→ **AIM OF THE EXERCISE**:
Word for word, print each line of the listing below; pictures stay out.
+ + + + +
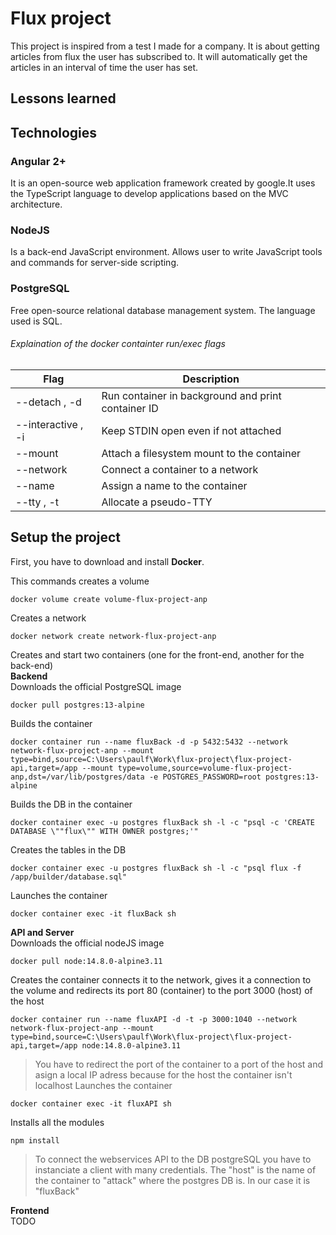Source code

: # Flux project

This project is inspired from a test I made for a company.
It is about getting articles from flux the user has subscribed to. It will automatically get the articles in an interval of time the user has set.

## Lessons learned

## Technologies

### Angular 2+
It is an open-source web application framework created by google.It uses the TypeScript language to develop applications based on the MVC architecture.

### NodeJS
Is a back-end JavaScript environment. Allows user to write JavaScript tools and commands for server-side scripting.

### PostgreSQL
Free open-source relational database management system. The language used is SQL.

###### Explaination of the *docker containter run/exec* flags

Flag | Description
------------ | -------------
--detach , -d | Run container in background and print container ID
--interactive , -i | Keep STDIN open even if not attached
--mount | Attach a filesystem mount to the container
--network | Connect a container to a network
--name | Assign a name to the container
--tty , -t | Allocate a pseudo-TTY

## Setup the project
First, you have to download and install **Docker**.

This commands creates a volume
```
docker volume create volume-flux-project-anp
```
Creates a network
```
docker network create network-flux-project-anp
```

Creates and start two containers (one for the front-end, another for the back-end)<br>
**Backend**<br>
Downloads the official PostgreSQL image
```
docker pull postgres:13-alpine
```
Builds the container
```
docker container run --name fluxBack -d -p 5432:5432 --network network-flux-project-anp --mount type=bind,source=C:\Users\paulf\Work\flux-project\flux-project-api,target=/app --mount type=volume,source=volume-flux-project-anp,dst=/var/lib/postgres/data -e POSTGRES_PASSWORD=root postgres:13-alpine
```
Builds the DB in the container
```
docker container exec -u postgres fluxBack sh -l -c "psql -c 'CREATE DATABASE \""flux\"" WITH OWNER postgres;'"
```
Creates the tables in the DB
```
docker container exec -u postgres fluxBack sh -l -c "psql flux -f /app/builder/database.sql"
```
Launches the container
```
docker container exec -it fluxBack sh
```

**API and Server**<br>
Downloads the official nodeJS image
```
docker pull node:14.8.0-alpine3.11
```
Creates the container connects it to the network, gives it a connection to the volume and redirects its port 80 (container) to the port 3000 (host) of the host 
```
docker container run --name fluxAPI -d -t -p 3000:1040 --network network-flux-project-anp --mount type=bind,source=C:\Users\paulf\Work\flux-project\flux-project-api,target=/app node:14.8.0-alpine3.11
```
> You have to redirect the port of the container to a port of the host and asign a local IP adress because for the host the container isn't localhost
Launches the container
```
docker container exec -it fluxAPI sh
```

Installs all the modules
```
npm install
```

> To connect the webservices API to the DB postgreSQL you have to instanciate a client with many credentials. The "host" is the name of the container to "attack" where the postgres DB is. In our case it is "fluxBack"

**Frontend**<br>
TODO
+ + + + +
→ **RESPONSE**:
Source code

: # Flux project

This project is inspired from a test I made for a company.
It is about getting articles from flux the user has subscribed to. It will automatically get the articles in an interval of time the user has set.

## Lessons learned

## Technologies

### Angular 2+
It is an open-source web application framework created by google.It uses the TypeScript language to develop applications based on the MVC architecture.

### NodeJS
Is a back-end JavaScript environment. Allows user to write JavaScript tools and commands for server-side scripting.

### PostgreSQL
Free open-source relational database management system. The language used is SQL.

###### Explaination of the *docker containter run/exec* flags

Flag | Description
------------ | -------------
--detach , -d | Run container in background and print container ID
--interactive , -i | Keep STDIN open even if not attached
--mount | Attach a filesystem mount to the container
--network | Connect a container to a network
--name | Assign a name to the container
--tty , -t | Allocate a pseudo-TTY

## Setup the project
First, you have to download and install **Docker**.

This commands creates a volume
```
docker volume create volume-flux-project-anp
```
Creates a network
```
docker network create network-flux-project-anp
```

Creates and start two containers (one for the front-end, another for the back-end)<br>
**Backend**<br>
Downloads the official PostgreSQL image
```
docker pull postgres:13-alpine
```
Builds the container
```
docker container run --name fluxBack -d -p 5432:5432 --network network-flux-project-anp --mount type=bind,source=C:\Users\paulf\Work\flux-project\flux-project-api,target=/app --mount type=volume,source=volume-flux-project-anp,dst=/var/lib/postgres/data -e POSTGRES_PASSWORD=root postgres:13-alpine
```
Builds the DB in the container
```
docker container exec -u postgres fluxBack sh -l -c "psql -c 'CREATE DATABASE \""flux\"" WITH OWNER postgres;'"
```
Creates the tables in the DB
```
docker container exec -u postgres fluxBack sh -l -c "psql flux -f /app/builder/database.sql"
```
Launches the container
```
docker container exec -it fluxBack sh
```

**API and Server**<br>
Downloads the official nodeJS image
```
docker pull node:14.8.0-alpine3.11
```
Creates the container connects it to the network, gives it a connection to the volume and redirects its port 80 (container) to the port 3000 (host) of the host 
```
docker container run --name fluxAPI -d -t -p 3000:1040 --network network-flux-project-anp --mount type=bind,source=C:\Users\paulf\Work\flux-project\flux-project-api,target=/app node:14.8.0-alpine3.11
```
> You have to redirect the port of the container to a port of the host and asign a local IP adress because for the host the container isn't localhost
Launches the container
```
docker container exec -it fluxAPI sh
```

Installs all the modules
```
npm install
```

> To connect the webservices API to the DB postgreSQL you have to instanciate a client with many credentials. The "host" is the name of the container to "attack" where the postgres DB is. In our case it is "fluxBack"

**Frontend**<br>
TODO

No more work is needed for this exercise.